I have a link
<a class="trashButton" href="{{ URL::route('user.destroy',$members['id'][$i]) }}" style="cursor: pointer;"><i class="fa fa-trash-o"></i></a>
this link is supposed to direct to the destroy method of the Usercontroller , this is my route Route::resource('/user', 'BackEnd\UsersController');
UserController is a Resource Controller. But at this moment it is directing me to the show method rather than directing to the destroy method
You need to send a DELETE
request instead of a GET
request. You can't do that with a link, so you have to use an AJAX request or a form.

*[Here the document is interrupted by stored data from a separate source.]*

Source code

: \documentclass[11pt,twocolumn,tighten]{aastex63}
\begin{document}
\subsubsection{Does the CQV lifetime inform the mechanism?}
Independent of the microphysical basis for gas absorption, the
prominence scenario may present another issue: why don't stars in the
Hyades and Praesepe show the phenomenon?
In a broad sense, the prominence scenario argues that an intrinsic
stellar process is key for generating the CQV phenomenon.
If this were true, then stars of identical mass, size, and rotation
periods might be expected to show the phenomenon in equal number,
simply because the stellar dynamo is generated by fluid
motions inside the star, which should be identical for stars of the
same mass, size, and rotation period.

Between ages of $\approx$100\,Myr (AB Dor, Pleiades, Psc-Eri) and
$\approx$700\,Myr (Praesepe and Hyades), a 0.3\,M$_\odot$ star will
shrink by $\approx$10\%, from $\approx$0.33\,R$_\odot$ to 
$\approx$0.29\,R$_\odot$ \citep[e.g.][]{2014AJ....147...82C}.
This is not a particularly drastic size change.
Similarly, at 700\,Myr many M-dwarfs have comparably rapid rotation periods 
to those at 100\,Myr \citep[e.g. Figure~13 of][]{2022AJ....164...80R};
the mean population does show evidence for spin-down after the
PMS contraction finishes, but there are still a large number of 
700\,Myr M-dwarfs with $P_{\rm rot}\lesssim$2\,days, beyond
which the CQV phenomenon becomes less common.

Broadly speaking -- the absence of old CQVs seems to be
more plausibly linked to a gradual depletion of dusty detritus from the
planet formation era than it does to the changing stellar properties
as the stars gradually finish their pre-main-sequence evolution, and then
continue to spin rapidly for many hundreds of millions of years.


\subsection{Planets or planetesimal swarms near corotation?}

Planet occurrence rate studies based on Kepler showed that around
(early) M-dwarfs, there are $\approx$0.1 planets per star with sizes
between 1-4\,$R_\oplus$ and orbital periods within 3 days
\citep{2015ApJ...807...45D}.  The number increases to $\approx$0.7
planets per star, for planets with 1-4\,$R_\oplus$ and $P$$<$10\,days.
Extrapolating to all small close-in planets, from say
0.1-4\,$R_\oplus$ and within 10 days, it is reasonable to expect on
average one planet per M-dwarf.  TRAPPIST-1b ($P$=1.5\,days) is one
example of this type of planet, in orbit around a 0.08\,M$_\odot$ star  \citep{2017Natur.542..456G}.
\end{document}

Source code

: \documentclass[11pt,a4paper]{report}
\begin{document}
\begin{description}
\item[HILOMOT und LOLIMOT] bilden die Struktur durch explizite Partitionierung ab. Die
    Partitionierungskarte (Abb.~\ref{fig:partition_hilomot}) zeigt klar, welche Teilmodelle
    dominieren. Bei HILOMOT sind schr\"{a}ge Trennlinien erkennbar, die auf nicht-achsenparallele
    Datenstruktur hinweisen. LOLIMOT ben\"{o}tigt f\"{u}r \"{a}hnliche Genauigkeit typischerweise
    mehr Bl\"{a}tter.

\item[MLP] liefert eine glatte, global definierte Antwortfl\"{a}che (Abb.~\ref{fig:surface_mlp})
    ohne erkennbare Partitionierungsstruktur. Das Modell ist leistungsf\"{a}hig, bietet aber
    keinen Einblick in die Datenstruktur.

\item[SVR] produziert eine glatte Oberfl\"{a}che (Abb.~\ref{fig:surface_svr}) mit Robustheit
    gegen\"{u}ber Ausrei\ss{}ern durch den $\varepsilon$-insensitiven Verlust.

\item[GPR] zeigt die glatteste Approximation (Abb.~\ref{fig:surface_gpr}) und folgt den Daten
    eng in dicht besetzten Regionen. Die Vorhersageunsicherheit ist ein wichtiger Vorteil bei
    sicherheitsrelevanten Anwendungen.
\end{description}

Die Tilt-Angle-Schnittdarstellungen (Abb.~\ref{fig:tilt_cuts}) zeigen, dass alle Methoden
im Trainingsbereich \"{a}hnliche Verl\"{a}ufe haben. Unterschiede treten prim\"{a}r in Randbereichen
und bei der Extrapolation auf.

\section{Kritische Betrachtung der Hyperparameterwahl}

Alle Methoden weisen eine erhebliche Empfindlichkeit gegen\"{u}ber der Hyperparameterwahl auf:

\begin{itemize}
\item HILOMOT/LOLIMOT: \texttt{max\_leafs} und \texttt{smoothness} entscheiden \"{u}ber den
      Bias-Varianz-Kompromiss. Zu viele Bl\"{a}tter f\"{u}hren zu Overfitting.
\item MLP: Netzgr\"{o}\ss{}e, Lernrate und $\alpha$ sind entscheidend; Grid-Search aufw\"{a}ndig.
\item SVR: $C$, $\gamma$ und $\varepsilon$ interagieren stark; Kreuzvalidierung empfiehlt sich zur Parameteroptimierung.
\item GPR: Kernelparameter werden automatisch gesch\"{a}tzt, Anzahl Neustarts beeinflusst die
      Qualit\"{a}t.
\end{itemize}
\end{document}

Here is the generic form method:
<form action="{{ URL::route('user.destroy', $members['id'][$i]) }}" method="POST"> <input type="hidden" name="_method" value="DELETE"> <input type="hidden" name="_token" value="{{ csrf_token() }}"> <button>Delete User</button> </form>
If you're using Laravel 5.1 or later then you can use Laravel's built-in helpers to shorten your code:
<form action="{{ route('user.destroy', $members['id'][$i]) }}" method="POST"> {{ method_field('DELETE') }} {{ csrf_field() }} <button>Delete User</button> </form>
If you're using Laravel 5.6 or later then you can use the new Blade directives to shorten your code even further:
<form action="{{ route('user.destroy', $members['id'][$i]) }}" method="POST"> @method('DELETE') @csrf <button>Delete User</button> </form>
You can read more about method spoofing in Laravel here.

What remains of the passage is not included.